## WORK ITEM
Leave every image behind and restate the data word for word.

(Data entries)
########

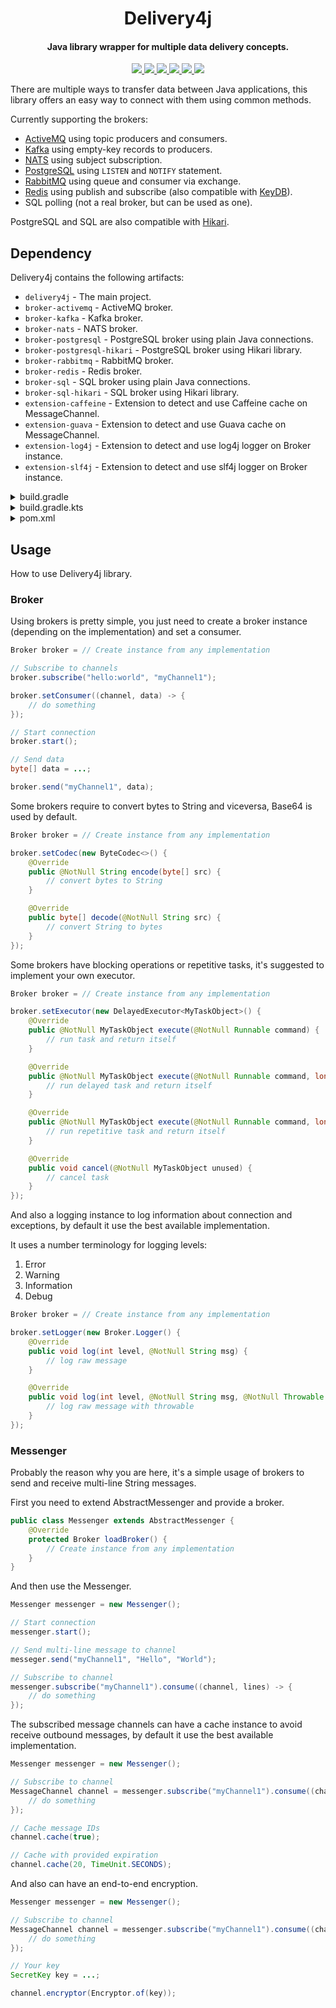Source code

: <h1 align="center">Delivery4j</h1>

<h4 align="center">Java library wrapper for multiple data delivery concepts.</h4>

<p align="center">
    <a href="https://saic.one/discord">
        <img src="https://img.shields.io/discord/974288218839191612.svg?style=flat-square&label=discord&logo=discord&logoColor=white&color=7289da"/>
    </a>
    <a href="https://www.codefactor.io/repository/github/saicone/delivery4j">
        <img src="https://www.codefactor.io/repository/github/saicone/delivery4j/badge?style=flat-square"/>
    </a>
    <a href="https://github.com/saicone/delivery4j">
        <img src="https://img.shields.io/github/languages/code-size/saicone/delivery4j?logo=github&logoColor=white&style=flat-square"/>
    </a>
    <a href="https://jitpack.io/#com.saicone/delivery4j">
        <img src="https://jitpack.io/v/com.saicone/delivery4j.svg?style=flat-square"/>
    </a>
    <a href="https://javadoc.saicone.com/delivery4j/overview-summary.html">
        <img src="https://img.shields.io/badge/JavaDoc-Online-green?style=flat-square"/>
    </a>
    <a href="https://docs.saicone.com/delivery4j/">
        <img src="https://img.shields.io/badge/Saicone-delivery4j%20Wiki-3b3bb0?logo=github&logoColor=white&style=flat-square"/>
    </a>
</p>

There are multiple ways to transfer data between Java applications, this library offers an easy way to connect with them using common methods.

Currently supporting the brokers:

* [ActiveMQ](https://github.com/apache/activemq) using topic producers and consumers.
* [Kafka](https://github.com/apache/kafka) using empty-key records to producers.
* [NATS](https://github.com/nats-io/nats.java) using subject subscription.
* [PostgreSQL](https://github.com/pgjdbc/pgjdbc) using `LISTEN` and `NOTIFY` statement.
* [RabbitMQ](https://github.com/rabbitmq/rabbitmq-java-client) using queue and consumer via exchange.
* [Redis](https://github.com/redis/jedis) using publish and subscribe (also compatible with [KeyDB](https://github.com/Snapchat/KeyDB)).
* SQL polling (not a real broker, but can be used as one).

PostgreSQL and SQL are also compatible with [Hikari](https://github.com/brettwooldridge/HikariCP).

## Dependency

Delivery4j contains the following artifacts:

* `delivery4j` - The main project.
* `broker-activemq` - ActiveMQ broker.
* `broker-kafka` - Kafka broker.
* `broker-nats` - NATS broker.
* `broker-postgresql` - PostgreSQL broker using plain Java connections.
* `broker-postgresql-hikari` - PostgreSQL broker using Hikari library.
* `broker-rabbitmq` - RabbitMQ broker.
* `broker-redis` - Redis broker.
* `broker-sql` - SQL broker using plain Java connections.
* `broker-sql-hikari` - SQL broker using Hikari library.
* `extension-caffeine` - Extension to detect and use Caffeine cache on MessageChannel.
* `extension-guava` - Extension to detect and use Guava cache on MessageChannel.
* `extension-log4j` - Extension to detect and use log4j logger on Broker instance.
* `extension-slf4j` - Extension to detect and use slf4j logger on Broker instance.

<details>
  <summary>build.gradle</summary>

```groovy
repositories {
    maven { url 'https://jitpack.io' }
}

dependencies {
    implementation 'com.saicone.delivery4j:delivery4j:VERSION'
}
```

</details>

<details>
  <summary>build.gradle.kts</summary>

```kotlin
repositories {
    maven("https://jitpack.io")
}

dependencies {
    implementation("com.saicone.delivery4j:delivery4j:VERSION")
}
```

</details>

<details>
  <summary>pom.xml</summary>

```xml
<repositories>
    <repository>
        <id>Jitpack</id>
        <url>https://jitpack.io</url>
    </repository>
</repositories>

<dependencies>
    <dependency>
        <groupId>com.saicone.delivery4j</groupId>
        <artifactId>delivery4j</artifactId>
        <version>VERSION</version>
        <scope>compile</scope>
    </dependency>
</dependencies>
```

</details>

## Usage

How to use Delivery4j library.

### Broker

Using brokers is pretty simple, you just need to create a broker instance (depending on the implementation) and set a consumer.

```java
Broker broker = // Create instance from any implementation

// Subscribe to channels
broker.subscribe("hello:world", "myChannel1");

broker.setConsumer((channel, data) -> {
    // do something
});

// Start connection
broker.start();

// Send data
byte[] data = ...;

broker.send("myChannel1", data);
```

Some brokers require to convert bytes to String and viceversa, Base64 is used by default.

```java
Broker broker = // Create instance from any implementation

broker.setCodec(new ByteCodec<>() {
    @Override
    public @NotNull String encode(byte[] src) {
        // convert bytes to String
    }

    @Override
    public byte[] decode(@NotNull String src) {
        // convert String to bytes
    }
});
```

Some brokers have blocking operations or repetitive tasks, it's suggested to implement your own executor.

```java
Broker broker = // Create instance from any implementation

broker.setExecutor(new DelayedExecutor<MyTaskObject>() {
    @Override
    public @NotNull MyTaskObject execute(@NotNull Runnable command) {
        // run task and return itself
    }

    @Override
    public @NotNull MyTaskObject execute(@NotNull Runnable command, long delay, @NotNull TimeUnit unit) {
        // run delayed task and return itself
    }

    @Override
    public @NotNull MyTaskObject execute(@NotNull Runnable command, long delay, long period, @NotNull TimeUnit unit) {
        // run repetitive task and return itself
    }

    @Override
    public void cancel(@NotNull MyTaskObject unused) {
        // cancel task
    }
});
```

And also a logging instance to log information about connection and exceptions, by default it use the best available implementation.

It uses a number terminology for logging levels:

1. Error
2. Warning
3. Information
4. Debug

```java
Broker broker = // Create instance from any implementation

broker.setLogger(new Broker.Logger() {
    @Override
    public void log(int level, @NotNull String msg) {
        // log raw message
    }

    @Override
    public void log(int level, @NotNull String msg, @NotNull Throwable throwable) {
        // log raw message with throwable
    }
});
```

### Messenger

Probably the reason why you are here, it's a simple usage of brokers to send and receive multi-line String messages.

First you need to extend AbstractMessenger and provide a broker.

```java
public class Messenger extends AbstractMessenger {
    @Override
    protected Broker loadBroker() {
        // Create instance from any implementation
    }
}
```

And then use the Messenger.

```java
Messenger messenger = new Messenger();

// Start connection
messenger.start();

// Send multi-line message to channel
messeger.send("myChannel1", "Hello", "World");

// Subscribe to channel
messenger.subscribe("myChannel1").consume((channel, lines) -> {
    // do something
});
```

The subscribed message channels can have a cache instance to avoid receive outbound messages, by default it use the best available implementation.

```java
Messenger messenger = new Messenger();

// Subscribe to channel
MessageChannel channel = messenger.subscribe("myChannel1").consume((channel, lines) -> {
    // do something
});

// Cache message IDs
channel.cache(true);

// Cache with provided expiration
channel.cache(20, TimeUnit.SECONDS);
```

And also can have an end-to-end encryption.

```java
Messenger messenger = new Messenger();

// Subscribe to channel
MessageChannel channel = messenger.subscribe("myChannel1").consume((channel, lines) -> {
    // do something
});

// Your key
SecretKey key = ...;

channel.encryptor(Encryptor.of(key));
```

########

## ANSWER BELOW
Source code

: <h1 align="center">Delivery4j</h1>

<h4 align="center">Java library wrapper for multiple data delivery concepts.</h4>

<p align="center">
    <a href="https://saic.one/discord">
        <img src="https://img.shields.io/discord/974288218839191612.svg?style=flat-square&label=discord&logo=discord&logoColor=white&color=7289da"/>
    </a>
    <a href="https://www.codefactor.io/repository/github/saicone/delivery4j">
        <img src="https://www.codefactor.io/repository/github/saicone/delivery4j/badge?style=flat-square"/>
    </a>
    <a href="https://github.com/saicone/delivery4j">
        <img src="https://img.shields.io/github/languages/code-size/saicone/delivery4j?logo=github&logoColor=white&style=flat-square"/>
    </a>
    <a href="https://jitpack.io/#com.saicone/delivery4j">
        <img src="https://jitpack.io/v/com.saicone/delivery4j.svg?style=flat-square"/>
    </a>
    <a href="https://javadoc.saicone.com/delivery4j/overview-summary.html">
        <img src="https://img.shields.io/badge/JavaDoc-Online-green?style=flat-square"/>
    </a>
    <a href="https://docs.saicone.com/delivery4j/">
        <img src="https://img.shields.io/badge/Saicone-delivery4j%20Wiki-3b3bb0?logo=github&logoColor=white&style=flat-square"/>
    </a>
</p>

There are multiple ways to transfer data between Java applications, this library offers an easy way to connect with them using common methods.

Currently supporting the brokers:

* [ActiveMQ](https://github.com/apache/activemq) using topic producers and consumers.
* [Kafka](https://github.com/apache/kafka) using empty-key records to producers.
* [NATS](https://github.com/nats-io/nats.java) using subject subscription.
* [PostgreSQL](https://github.com/pgjdbc/pgjdbc) using `LISTEN` and `NOTIFY` statement.
* [RabbitMQ](https://github.com/rabbitmq/rabbitmq-java-client) using queue and consumer via exchange.
* [Redis](https://github.com/redis/jedis) using publish and subscribe (also compatible with [KeyDB](https://github.com/Snapchat/KeyDB)).
* SQL polling (not a real broker, but can be used as one).

PostgreSQL and SQL are also compatible with [Hikari](https://github.com/brettwooldridge/HikariCP).

## Dependency

Delivery4j contains the following artifacts:

* `delivery4j` - The main project.
* `broker-activemq` - ActiveMQ broker.
* `broker-kafka` - Kafka broker.
* `broker-nats` - NATS broker.
* `broker-postgresql` - PostgreSQL broker using plain Java connections.
* `broker-postgresql-hikari` - PostgreSQL broker using Hikari library.
* `broker-rabbitmq` - RabbitMQ broker.
* `broker-redis` - Redis broker.
* `broker-sql` - SQL broker using plain Java connections.
* `broker-sql-hikari` - SQL broker using Hikari library.
* `extension-caffeine` - Extension to detect and use Caffeine cache on MessageChannel.
* `extension-guava` - Extension to detect and use Guava cache on MessageChannel.
* `extension-log4j` - Extension to detect and use log4j logger on Broker instance.
* `extension-slf4j` - Extension to detect and use slf4j logger on Broker instance.

<details>
  <summary>build.gradle</summary>

```groovy
repositories {
    maven { url 'https://jitpack.io' }
}

dependencies {
    implementation 'com.saicone.delivery4j:delivery4j:VERSION'
}
```

</details>

<details>
  <summary>build.gradle.kts</summary>

```kotlin
repositories {
    maven("https://jitpack.io")
}

dependencies {
    implementation("com.saicone.delivery4j:delivery4j:VERSION")
}
```

</details>

<details>
  <summary>pom.xml</summary>

```xml
<repositories>
    <repository>
        <id>Jitpack</id>
        <url>https://jitpack.io</url>
    </repository>
</repositories>

<dependencies>
    <dependency>
        <groupId>com.saicone.delivery4j</groupId>
        <artifactId>delivery4j</artifactId>
        <version>VERSION</version>
        <scope>compile</scope>
    </dependency>
</dependencies>
```

</details>

## Usage

How to use Delivery4j library.

### Broker

Using brokers is pretty simple, you just need to create a broker instance (depending on the implementation) and set a consumer.

```java
Broker broker = // Create instance from any implementation

// Subscribe to channels
broker.subscribe("hello:world", "myChannel1");

broker.setConsumer((channel, data) -> {
    // do something
});

// Start connection
broker.start();

// Send data
byte[] data = ...;

broker.send("myChannel1", data);
```

Some brokers require to convert bytes to String and viceversa, Base64 is used by default.

```java
Broker broker = // Create instance from any implementation

broker.setCodec(new ByteCodec<>() {
    @Override
    public @NotNull String encode(byte[] src) {
        // convert bytes to String
    }

    @Override
    public byte[] decode(@NotNull String src) {
        // convert String to bytes
    }
});
```

Some brokers have blocking operations or repetitive tasks, it's suggested to implement your own executor.

```java
Broker broker = // Create instance from any implementation

broker.setExecutor(new DelayedExecutor<MyTaskObject>() {
    @Override
    public @NotNull MyTaskObject execute(@NotNull Runnable command) {
        // run task and return itself
    }

    @Override
    public @NotNull MyTaskObject execute(@NotNull Runnable command, long delay, @NotNull TimeUnit unit) {
        // run delayed task and return itself
    }

    @Override
    public @NotNull MyTaskObject execute(@NotNull Runnable command, long delay, long period, @NotNull TimeUnit unit) {
        // run repetitive task and return itself
    }

    @Override
    public void cancel(@NotNull MyTaskObject unused) {
        // cancel task
    }
});
```

And also a logging instance to log information about connection and exceptions, by default it use the best available implementation.

It uses a number terminology for logging levels:

1. Error
2. Warning
3. Information
4. Debug

```java
Broker broker = // Create instance from any implementation

broker.setLogger(new Broker.Logger() {
    @Override
    public void log(int level, @NotNull String msg) {
        // log raw message
    }

    @Override
    public void log(int level, @NotNull String msg, @NotNull Throwable throwable) {
        // log raw message with throwable
    }
});
```

### Messenger

Probably the reason why you are here, it's a simple usage of brokers to send and receive multi-line String messages.

First you need to extend AbstractMessenger and provide a broker.

```java
public class Messenger extends AbstractMessenger {
    @Override
    protected Broker loadBroker() {
        // Create instance from any implementation
    }
}
```

And then use the Messenger.

```java
Messenger messenger = new Messenger();

// Start connection
messenger.start();

// Send multi-line message to channel
messeger.send("myChannel1", "Hello", "World");

// Subscribe to channel
messenger.subscribe("myChannel1").consume((channel, lines) -> {
    // do something
});
```

The subscribed message channels can have a cache instance to avoid receive outbound messages, by default it use the best available implementation.

```java
Messenger messenger = new Messenger();

// Subscribe to channel
MessageChannel channel = messenger.subscribe("myChannel1").consume((channel, lines) -> {
    // do something
});

// Cache message IDs
channel.cache(true);

// Cache with provided expiration
channel.cache(20, TimeUnit.SECONDS);
```

And also can have an end-to-end encryption.

```java
Messenger messenger = new Messenger();

// Subscribe to channel
MessageChannel channel = messenger.subscribe("myChannel1").consume((channel, lines) -> {
    // do something
});

// Your key
SecretKey key = ...;

channel.encryptor(Encryptor.of(key));
```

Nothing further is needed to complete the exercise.